ISSN 0964-5640

FRACTAL REPORT 23



Editorial and Announcements 2

Using Complex Variables in QuickBasic for Fractals Cecil J. Freeman 4

Noises, noises and noises Dr Gabriel Landini 6

Symmetries in Patterns from Mira Paul Gailiunas 8

The F.A.S.T. Method to Speed-Up the Creation of Fractal Sets Dr Jules Verschuren 10

Fractals by the Hundred Professor John Greening 16

Recursion and Turtle Graphics Paul Gailiunas 18



Fractal Report is published by Reeves Telecommunications Laboratories Ltd.,

West Towan House, Porthtowan, Truro, Cornwall TR4 8AX, United Kingdom.

Volume 4 no 23 First published October 1992. ISSN 0964-5640.

Editorial

This time more than the usual number of good articles have had to be held over, but I would still be grateful for some contributions for the next issue, preferably before the end of October.

Because of the popularity of Fractint, many readers would benefit from a regular column of articles on using Fractint, especially the Formula function. This subject is not Yvan Bozzonetti's sole domain, so other Fractint authors are invited to submit material, and comments about other sections would also be welcome.



I would also be interested in material concerning the use of the Roland LAPC-1 PC sound card to generate fractal music, preferably using a compiled BASIC. I have obtained a music toolkit, but although extensive in function, it did not appear to provide what I am looking for. The sort of thing that is needed for fractal work is something that adds this sort of command to high level languages:

MIDIPLAY

[instrument],[frequency],[duration],[channel],[attack],[volume],[decay],[position]

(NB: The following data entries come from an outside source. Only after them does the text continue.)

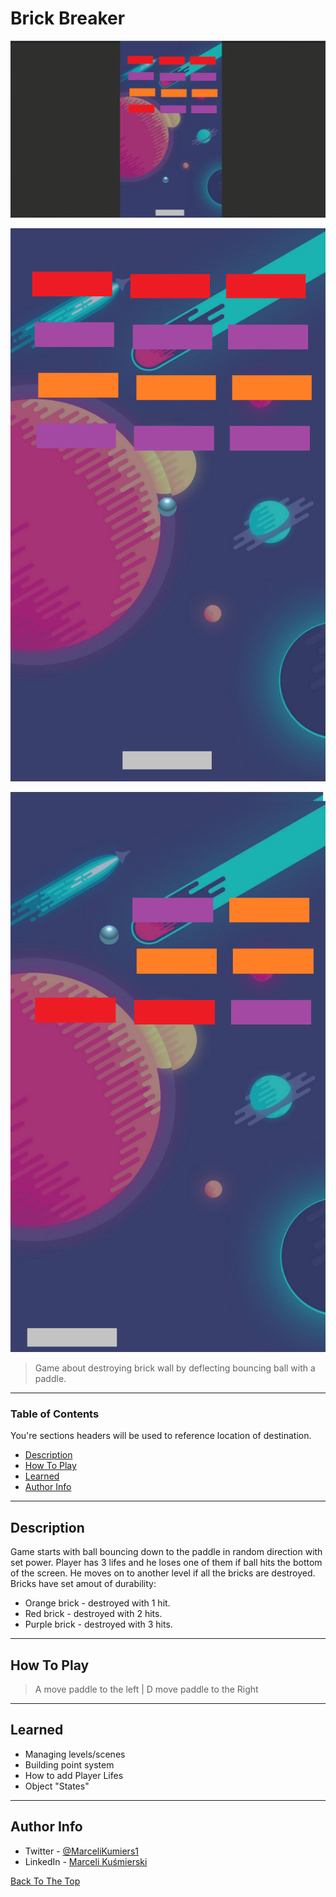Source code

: # Brick Breaker

![GIF](Docs/Game.gif)

![1](Docs/Screenshot_1.png)

![2](Docs/Screenshot_2.png)

> Game about destroying brick wall by deflecting bouncing ball with a paddle.

---

### Table of Contents
You're sections headers will be used to reference location of destination.

- [Description](#description)
- [How To Play](#how-to-use)
- [Learned](#learned)
- [Author Info](#author-info)

---

## Description
Game starts with ball bouncing down to the paddle in random direction with set power. Player has 3 lifes and he loses one of them if ball hits the bottom of the screen. He moves on to another level if all the bricks are destroyed. Bricks have set amout of durability:
- Orange brick - destroyed with 1 hit.
- Red brick - destroyed with 2 hits.
- Purple brick - destroyed with 3 hits.



---

## How To Play
> A move paddle to the left | D move paddle to the Right



---

## Learned
- Managing levels/scenes
- Building point system 
- How to add Player Lifes 
- Object "States"



---


## Author Info

- Twitter - [@MarceliKumiers1](https://twitter.com/MarceliKumiers1)
- LinkedIn - [Marceli Kuśmierski](https://www.linkedin.com/in/marceli-ku%C5%9Bmierski-321969165/)

[Back To The Top](#Brick-Breaker)
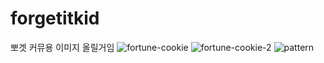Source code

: # forgetitkid
뽀겟 커뮤용
이미지 올릴거임
![fortune-cookie](https://github.com/glucose180/forgetitkid/assets/54951597/b55c88cb-7b8a-43db-aa12-4906b0029bb5)
![fortune-cookie-2](https://github.com/glucose180/forgetitkid/assets/54951597/7a822c07-2287-45ad-9ba7-20c17c07550c)
![pattern](https://github.com/glucose180/forgetitkid/assets/54951597/051d3a8e-8ac8-430f-83d0-18603881e9ed)

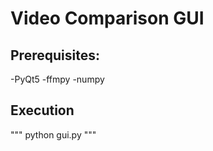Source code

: # Video Comparison GUI

## Prerequisites:
-PyQt5
-ffmpy
-numpy

## Execution
"""
python gui.py
"""

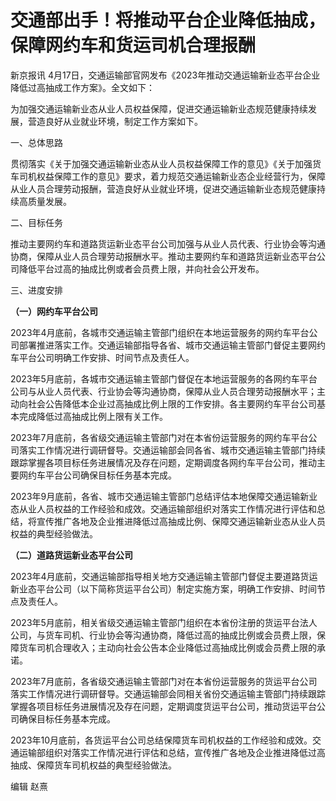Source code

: # 交通部出手！将推动平台企业降低抽成，保障网约车和货运司机合理报酬

新京报讯 4月17日，交通运输部官网发布《2023年推动交通运输新业态平台企业降低过高抽成工作方案》。全文如下：

为加强交通运输新业态从业人员权益保障，促进交通运输新业态规范健康持续发展，营造良好从业就业环境，制定工作方案如下。

一、总体思路

贯彻落实《关于加强交通运输新业态从业人员权益保障工作的意见》《关于加强货车司机权益保障工作的意见》要求，着力规范交通运输新业态企业经营行为，保障从业人员合理劳动报酬，营造良好从业就业环境，促进交通运输新业态规范健康持续高质量发展。

二、目标任务

推动主要网约车和道路货运新业态平台公司加强与从业人员代表、行业协会等沟通协商，保障从业人员合理劳动报酬水平。推动主要网约车和道路货运新业态平台公司降低平台过高的抽成比例或者会员费上限，并向社会公开发布。

三、进度安排

**（一）网约车平台公司**

2023年4月底前，各城市交通运输主管部门组织在本地运营服务的网约车平台公司部署推进落实工作。交通运输部指导各省、城市交通运输主管部门督促主要网约车平台公司明确工作安排、时间节点及责任人。

2023年5月底前，各城市交通运输主管部门督促在本地运营服务的各网约车平台公司与从业人员代表、行业协会等沟通协商，保障从业人员合理劳动报酬水平；主动向社会公告降低本企业过高抽成比例上限的工作安排。各主要网约车平台公司基本完成降低过高抽成比例上限有关工作。

2023年7月底前，各省级交通运输主管部门对在本省份运营服务的网约车平台公司落实工作情况进行调研督导。交通运输部会同各省、城市交通运输主管部门持续跟踪掌握各项目标任务进展情况及存在问题，定期调度各网约车平台公司，推动主要网约车平台公司确保目标任务基本完成。

2023年9月底前，各省、城市交通运输主管部门总结评估本地保障交通运输新业态从业人员权益的工作经验和成效。交通运输部组织对落实工作情况进行评估和总结，将宣传推广各地及企业推进降低过高抽成比例、保障交通运输新业态从业人员权益的典型经验做法。

**（二）道路货运新业态平台公司**

2023年4月底前，交通运输部指导相关地方交通运输主管部门督促主要道路货运新业态平台公司（以下简称货运平台公司）制定实施方案，明确工作安排、时间节点及责任人。

2023年5月底前，相关省级交通运输主管部门组织在本省份注册的货运平台法人公司，与货车司机、行业协会等沟通协商，降低过高的抽成比例或会员费上限，保障货车司机合理收入；主动向社会公告本企业降低过高抽成比例或会员费上限的承诺。

2023年7月底前，各省级交通运输主管部门对在本省份运营服务的货运平台公司落实工作情况进行调研督导。交通运输部会同相关省份交通运输主管部门持续跟踪掌握各项目标任务进展情况及存在问题，定期调度货运平台公司，推动货运平台公司确保目标任务基本完成。

2023年10月底前，各货运平台公司总结保障货车司机权益的工作经验和成效。交通运输部组织对落实工作情况进行评估和总结，宣传推广各地及企业推进降低过高抽成、保障货车司机权益的典型经验做法。

编辑 赵熹

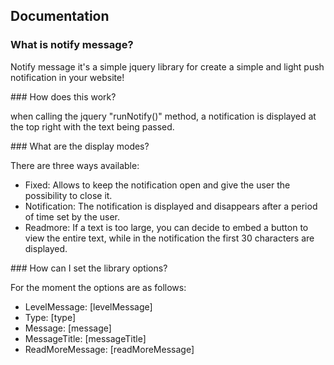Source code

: ## Documentation
### What is notify message?
<p>Notify message it's a simple jquery library for create a simple and light push notification in your website!</p>
### How does this work?
<p>when calling the jquery "runNotify()" method, a notification is displayed at the top right with the text being passed.</p>
### What are the display modes?
<p>There are three ways available:</p>
<ul>
  <li>Fixed: Allows to keep the notification open and give the user the possibility to close it.</li>
  <li>Notification: The notification is displayed and disappears after a period of time set by the user.</li>
  <li>Readmore: If a text is too large, you can decide to embed a button to view the entire text, while in the notification the first 30 characters are displayed.</li>
</ul>
### How can I set the library options?
<p>For the moment the options are as follows:</p>
<ul>
  <li>LevelMessage: [levelMessage]</li>
  <li>Type: [type]</li>
  <li>Message: [message]</li>
  <li>MessageTitle: [messageTitle]</li>
  <li>ReadMoreMessage: [readMoreMessage]</li>
</ul>


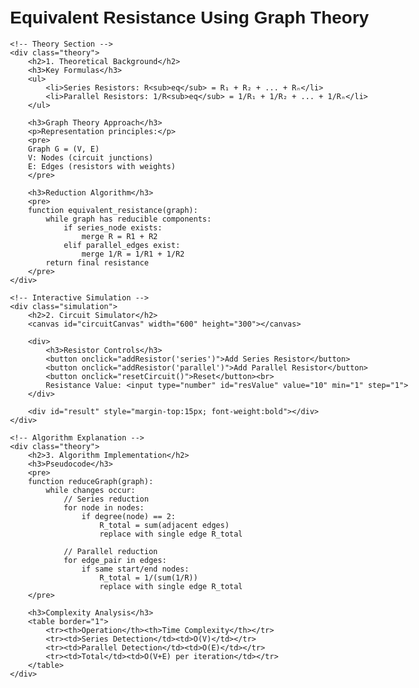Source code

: <!DOCTYPE html>
<html lang="en">
<head>
    <meta charset="UTF-8">
    <title>Circuit Analysis Report: Equivalent Resistance with Graph Theory</title>
    <style>
        body {font-family: Arial, sans-serif; max-width: 800px; margin: auto; padding: 20px}
        .theory {background: #f8f9fa; padding: 15px; border-radius: 5px}
        .simulation {margin: 30px 0; border: 1px solid #ddd; padding: 20px}
        canvas {border: 1px solid #999}
        input[type="number"] {width: 100px; margin: 5px}
    </style>
</head>
<body>
    <h1>Equivalent Resistance Using Graph Theory</h1>
    
    <!-- Theory Section -->
    <div class="theory">
        <h2>1. Theoretical Background</h2>
        <h3>Key Formulas</h3>
        <ul>
            <li>Series Resistors: R<sub>eq</sub> = R₁ + R₂ + ... + Rₙ</li>
            <li>Parallel Resistors: 1/R<sub>eq</sub> = 1/R₁ + 1/R₂ + ... + 1/Rₙ</li>
        </ul>

        <h3>Graph Theory Approach</h3>
        <p>Representation principles:</p>
        <pre>
        Graph G = (V, E)
        V: Nodes (circuit junctions)
        E: Edges (resistors with weights)
        </pre>

        <h3>Reduction Algorithm</h3>
        <pre>
        function equivalent_resistance(graph):
            while graph has reducible components:
                if series_node exists:
                    merge R = R1 + R2
                elif parallel_edges exist:
                    merge 1/R = 1/R1 + 1/R2
            return final resistance
        </pre>
    </div>

    <!-- Interactive Simulation -->
    <div class="simulation">
        <h2>2. Circuit Simulator</h2>
        <canvas id="circuitCanvas" width="600" height="300"></canvas>
        
        <div>
            <h3>Resistor Controls</h3>
            <button onclick="addResistor('series')">Add Series Resistor</button>
            <button onclick="addResistor('parallel')">Add Parallel Resistor</button>
            <button onclick="resetCircuit()">Reset</button><br>
            Resistance Value: <input type="number" id="resValue" value="10" min="1" step="1">
        </div>

        <div id="result" style="margin-top:15px; font-weight:bold"></div>
    </div>

    <!-- Algorithm Explanation -->
    <div class="theory">
        <h2>3. Algorithm Implementation</h2>
        <h3>Pseudocode</h3>
        <pre>
        function reduceGraph(graph):
            while changes occur:
                // Series reduction
                for node in nodes:
                    if degree(node) == 2:
                        R_total = sum(adjacent edges)
                        replace with single edge R_total
                        
                // Parallel reduction
                for edge_pair in edges:
                    if same start/end nodes:
                        R_total = 1/(sum(1/R))
                        replace with single edge R_total
        </pre>

        <h3>Complexity Analysis</h3>
        <table border="1">
            <tr><th>Operation</th><th>Time Complexity</th></tr>
            <tr><td>Series Detection</td><td>O(V)</td></tr>
            <tr><td>Parallel Detection</td><td>O(E)</td></tr>
            <tr><td>Total</td><td>O(V+E) per iteration</td></tr>
        </table>
    </div>

<script>
// Circuit Simulation Logic
let resistors = [];
let totalResistance = 0;

function calculateEquivalent() {
    let seriesSum = 0;
    let parallelSum = 0;
    
    resistors.forEach(r => {
        if(r.type === 'series') seriesSum += r.value;
        else parallelSum += 1/r.value;
    });
    
    totalResistance = seriesSum + (parallelSum > 0 ? 1/parallelSum : 0);
    document.getElementById('result').innerHTML = 
        `Equivalent Resistance: ${totalResistance.toFixed(2)} Ω`;
    drawCircuit();
}

function addResistor(type) {
    const value = parseFloat(document.getElementById('resValue').value);
    resistors.push({type: type, value: value});
    calculateEquivalent();
}

function resetCircuit() {
    resistors = [];
    calculateEquivalent();
}

// Canvas Drawing
function drawCircuit() {
    const canvas = document.getElementById('circuitCanvas');
    const ctx = canvas.getContext('2d');
    ctx.clearRect(0, 0, canvas.width, canvas.height);
    
    // Draw circuit base
    ctx.beginPath();
    ctx.moveTo(50, 150);
    ctx.lineTo(550, 150);
    ctx.strokeStyle = '#333';
    ctx.stroke();

    // Draw resistors
    let x = 100;
    resistors.forEach(r => {
        drawResistor(ctx, x, 150, r.type);
        x += 100;
    });
}

function drawResistor(ctx, x, y, type) {
    ctx.beginPath();
    ctx.moveTo(x-30, y);
    ctx.lineTo(x+30, y);
    ctx.strokeStyle = type === 'series' ? '#d32f2f' : '#1976d2';
    ctx.lineWidth = 2;
    ctx.stroke();
}
</script>

</body>
</html>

instrument a number 0 to 255 representing the instrument to sound

frequency a number 0 to 65535 representing the frequency (note) to be played

duration a number 0 to 65535 representing the duration of the note

channel a number 0 to 7 representing which channel is to sound

attack a number 0 to 255 representing the attack rate of the note

volume a number 0 to 255 representing the volume of the sound

decay a number 0 to 255 representing the decay of the note

position a number 0 to 255 representing the position of the instrument on the stereo sound stage.



Once again I would urge all readers to try and persuade friends to take out subscriptions to Fractal Report. The standing order proposal in the last issue has met with some success in that I have found that some banks charge only 12p/inwards standing order.



More on Copyright



An article in Mac User dated 24 July 1992 by a legal journalist pointed out that image scanners are illegal when use for their main purpose of copying pictures from magazines etc. This was sent by Dr Ian Entwistle following my comment about fractals being something that exists and therefore being not available for copyright. The article said that anyone wanting to copy an image had to embark on a very time consuming task of finding the owners of the work, starting with the publication in which it appears.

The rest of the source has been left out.